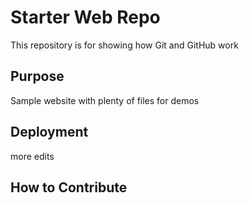 # Starter Web Repo

This repository is for showing how Git and GitHub work

## Purpose

Sample website with plenty of files for demos

## Deployment
more edits

## How to Contribute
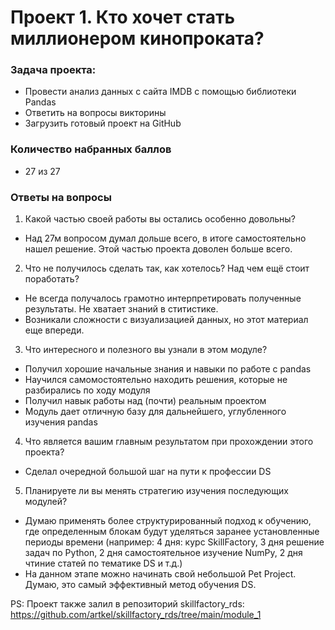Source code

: # Проект 1. Кто хочет стать миллионером кинопроката?

### Задача проекта:
* Провести анализ данных с сайта IMDB с помощью библиотеки Pandas
* Ответить на вопросы викторины
* Загрузить готовый проект на GitHub

### Количество набранных баллов 
* 27 из 27

### Ответы на вопросы

1. Какой частью своей работы вы остались особенно довольны?
* Над 27м вопросом думал дольше всего, в итоге самостоятельно нашел решение. Этой частью проекта доволен больше всего.

2. Что не получилось сделать так, как хотелось? Над чем ещё стоит поработать?
* Не всегда получалось грамотно интерпретировать полученные результаты. Не хватает знаний в ститистике.
* Возникали сложности с визуализацией данных, но этот материал еще впереди.

3. Что интересного и полезного вы узнали в этом модуле?
* Получил хорошие начальные знания и навыки по работе с pandas
* Научился самомостоятельно находить решения, которые не разбирались по ходу модуля
* Получил навык работы над (почти) реальным проектом
* Модуль дает отличную базу для дальнейшего, углубленного изучения pandas 

4. Что является вашим главным результатом при прохождении этого проекта?
* Сделал очередной большой шаг на пути к профессии DS

5. Планируете ли вы менять стратегию изучения последующих модулей?
* Думаю применять более структурированный подход к обучению, где определенным блокам будут уделяться заранее установленные периоды времени (например: 4 дня: курс SkillFactory, 3 дня решение задач по Python, 2 дня самостоятельное изучение NumPy, 2 дня чтиние статей по тематике DS и т.д.)
* На данном этапе можно начинать свой небольшой Pet Project. Думаю, это самый эффективный метод обучения DS.

PS: Проект также залил в репозиторий skillfactory_rds: https://github.com/artkel/skillfactory_rds/tree/main/module_1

· · · ·

> [Exercise instructions]: Referring to the material above, set down exactly the lines between the line with "доволен больше всего." and the line with "5. Планируете ли", inclusive, and no other lines.

> [Exercise response]:
* Над 27м вопросом думал дольше всего, в итоге самостоятельно нашел решение. Этой частью проекта доволен больше всего.

2. Что не получилось сделать так, как хотелось? Над чем ещё стоит поработать?
* Не всегда получалось грамотно интерпретировать полученные результаты. Не хватает знаний в ститистике.
* Возникали сложности с визуализацией данных, но этот материал еще впереди.

3. Что интересного и полезного вы узнали в этом модуле?
* Получил хорошие начальные знания и навыки по работе с pandas
* Научился самомостоятельно находить решения, которые не разбирались по ходу модуля
* Получил навык работы над (почти) реальным проектом
* Модуль дает отличную базу для дальнейшего, углубленного изучения pandas 

4. Что является вашим главным результатом при прохождении этого проекта?
* Сделал очередной большой шаг на пути к профессии DS

5. Планируете ли вы менять стратегию изучения последующих модулей?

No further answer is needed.